The dangers of dragging the Fed into politics

Business Times - 12 Nov 2010


The dangers of dragging the Fed into politics

By LEON HADAR
WASHINGTON CORRESPONDENT

THE US Federal Reserve's decision to inject more money into the financial markets is being blasted by a prominent political figure - and I'm not referring here to the leaders of China, Germany or Brazil.

The former governor of Alaska and republican presidential candidate John McCain's 2008 running mate - and quite possibly a 2012 presidential candidate - may not be a leading economic policy wonk but Sarah Palin is now bashing the policies being pursued by Ben Bernanke, the Fed's chairman. She argued that the new round of quantitative easing (QE2) through the buying of US$600 billion in long-term US Treasury bonds - purchases that will total up to US$900 billion and be completed by the end of the third quarter of 2011 - posed a major threat to American and global economic recovery and could ignite inflation and devalue the US dollar.

Welcome to the Palin and Bernanke Show!

Addressing a trade association convention in Phoenix, Arizona, in the same week that President Barack Obama was travelling in Asia and defending the QE2, Ms Palin warned that it was 'far from certain that the Fed's monetary plan would work' and accused the Fed of trying to throw more money onto a problem 'it had helped to create'.

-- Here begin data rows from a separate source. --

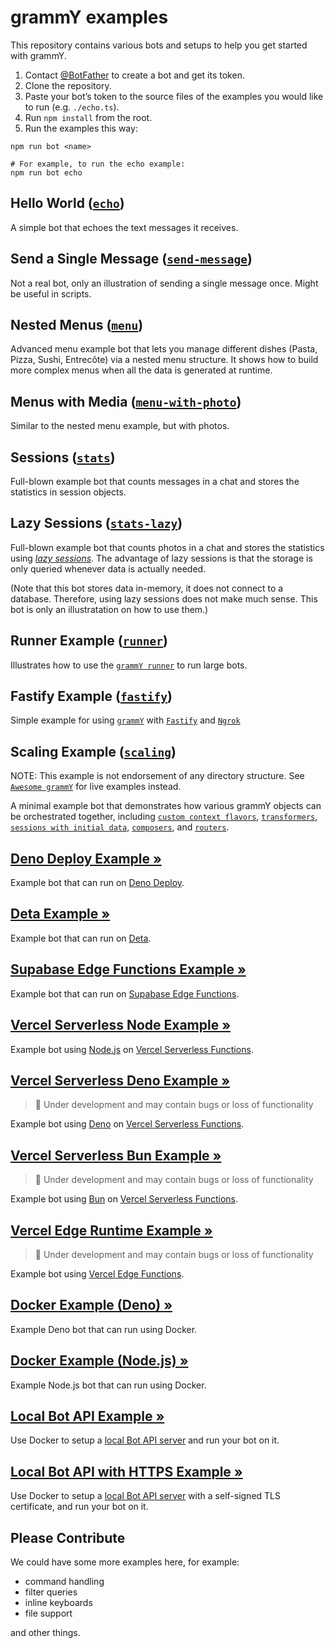 # grammY examples

This repository contains various bots and setups to help you get started with
grammY.

1. Contact [@BotFather](https://t.me/BotFather) to create a bot and get its
   token.
2. Clone the repository.
3. Paste your bot’s token to the source files of the examples you would like to
   run (e.g. `./echo.ts`).
4. Run `npm install` from the root.
5. Run the examples this way:

```shell
npm run bot <name>

# For example, to run the echo example:
npm run bot echo
```

## Hello World ([`echo`](./echo.ts))

A simple bot that echoes the text messages it receives.

## Send a Single Message ([`send-message`](./send-message.ts))

Not a real bot, only an illustration of sending a single message once. Might
be useful in scripts.

## Nested Menus ([`menu`](./menu.ts))

Advanced menu example bot that lets you manage different dishes (Pasta, Pizza,
Sushi, Entrecôte) via a nested menu structure. It shows how to build more
complex menus when all the data is generated at runtime.

## Menus with Media ([`menu-with-photo`](./menu-with-photo.ts))

Similar to the nested menu example, but with photos.

## Sessions ([`stats`](./stats.ts))

Full-blown example bot that counts messages in a chat and stores the statistics
in session objects.

## Lazy Sessions ([`stats-lazy`](./stats-lazy.ts))

Full-blown example bot that counts photos in a chat and stores the statistics
using _[lazy sessions](https://grammy.dev/plugins/session.html#lazy-sessions)_.
The advantage of lazy sessions is that the storage is only queried whenever data
is actually needed.

(Note that this bot stores data in-memory, it does not connect to a database.
Therefore, using lazy sessions does not make much sense. This bot is only an
illustratation on how to use them.)

## Runner Example ([`runner`](./runner.ts))

Illustrates how to use the [`grammY runner`](https://github.com/grammyjs/runner)
to run large bots.

## Fastify Example ([`fastify`](./fastify.ts))

Simple example for using [`grammY`](https://github.com/grammyjs/grammy)
with [`Fastify`](https://github.com/fastify/fastify) and [`Ngrok`](https://ngrok.com/)

## Scaling Example ([`scaling`](./scaling/index.ts))

NOTE: This example is not endorsement of any directory structure. See
[`Awesome grammY`](https://github.com/grammyjs/awesome-grammY) for live examples
instead.

A minimal example bot that demonstrates how various grammY objects can be
orchestrated together, including
[`custom context flavors`](https://grammy.dev/guide/context.html#context-flavours),
[`transformers`](https://grammy.dev/advanced/transformers.html#bot-api-transformers),
[`sessions with initial data`](https://grammy.dev/plugins/session.html#how-to-use-sessions),
[`composers`](https://grammy.dev/advanced/middleware.html#middleware-in-grammy),
and
[`routers`](https://grammy.dev/plugins/router.html#combining-routers-with-sessions).

## [Deno Deploy Example »](./setups/deno-deploy)

Example bot that can run on [Deno Deploy](https://deno.com/deploy/).

## [Deta Example »](./setups/deta)

Example bot that can run on [Deta](https://deta.sh/).

## [Supabase Edge Functions Example »](./setups/supabase-edge-functions)

Example bot that can run on
[Supabase Edge Functions](https://supabase.com/edge-functions).

## [Vercel Serverless Node Example »](./setups/vercel-serverless-node)

Example bot using [Node.js](https://nodejs.org) on
[Vercel Serverless Functions](https://vercel.com/docs/functions/serverless-functions).

## [Vercel Serverless Deno Example »](./setups/vercel-serverless-deno)

> 🚧 Under development and may contain bugs or loss of functionality

Example bot using [Deno](https://deno.com) on
[Vercel Serverless Functions](https://vercel.com/docs/functions/serverless-functions).

## [Vercel Serverless Bun Example »](./setups/vercel-serverless-bun)

> 🚧 Under development and may contain bugs or loss of functionality

Example bot using [Bun](https://bun.sh) on
[Vercel Serverless Functions](https://vercel.com/docs/functions/serverless-functions).

## [Vercel Edge Runtime Example »](./setups/vercel-edge-runtime)

> 🚧 Under development and may contain bugs or loss of functionality

Example bot using
[Vercel Edge Functions](https://vercel.com/docs/functions/edge-functions).

## [Docker Example (Deno) »](./setups/docker-deno)

Example Deno bot that can run using Docker.

## [Docker Example (Node.js) »](./setups/docker-node)

Example Node.js bot that can run using Docker.

## [Local Bot API Example »](./local-bot-api)

Use Docker to setup a
[local Bot API server](https://core.telegram.org/bots/api#using-a-local-bot-api-server)
and run your bot on it.

## [Local Bot API with HTTPS Example »](./local-bot-api-https)

Use Docker to setup a
[local Bot API server](https://core.telegram.org/bots/api#using-a-local-bot-api-server)
with a self-signed TLS certificate, and run your bot on it.

## Please Contribute

We could have some more examples here, for example:

-   command handling
-   filter queries
-   inline keyboards
-   file support

and other things.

'What's the end game here?' Ms Palin asked members of the Specialty Tools & Fasteners Distributors Association trade show, raising a series of provocative questions: 'Where will all this money printing on an unprecedented scale take us? Do we have any guarantees that QE2 won't be followed by QE3, 4, and 5, until eventually - inevitably - no one will want to buy our debt anymore? What happens if the Fed becomes not just the buyer of last resort, but the buyer of only resort?'

Her critique of the Fed is shared by many of the conservative and libertarian Republican lawmakers who will be in control of the House of Representatives and exert some influence in the Senate. These Republican critics of the Fed, whose views enjoy some support among free market economists, believe that the loose monetary policy promoted by the Fed indicated that it has become an adjunct, if not an enabling tool, of the expansive fiscal policies pursued by the 'socialist' Obama administration and that together - Mr Bernanke and Mr Obama - will only end up producing explosive federal deficits and put downward pressure on the US currency.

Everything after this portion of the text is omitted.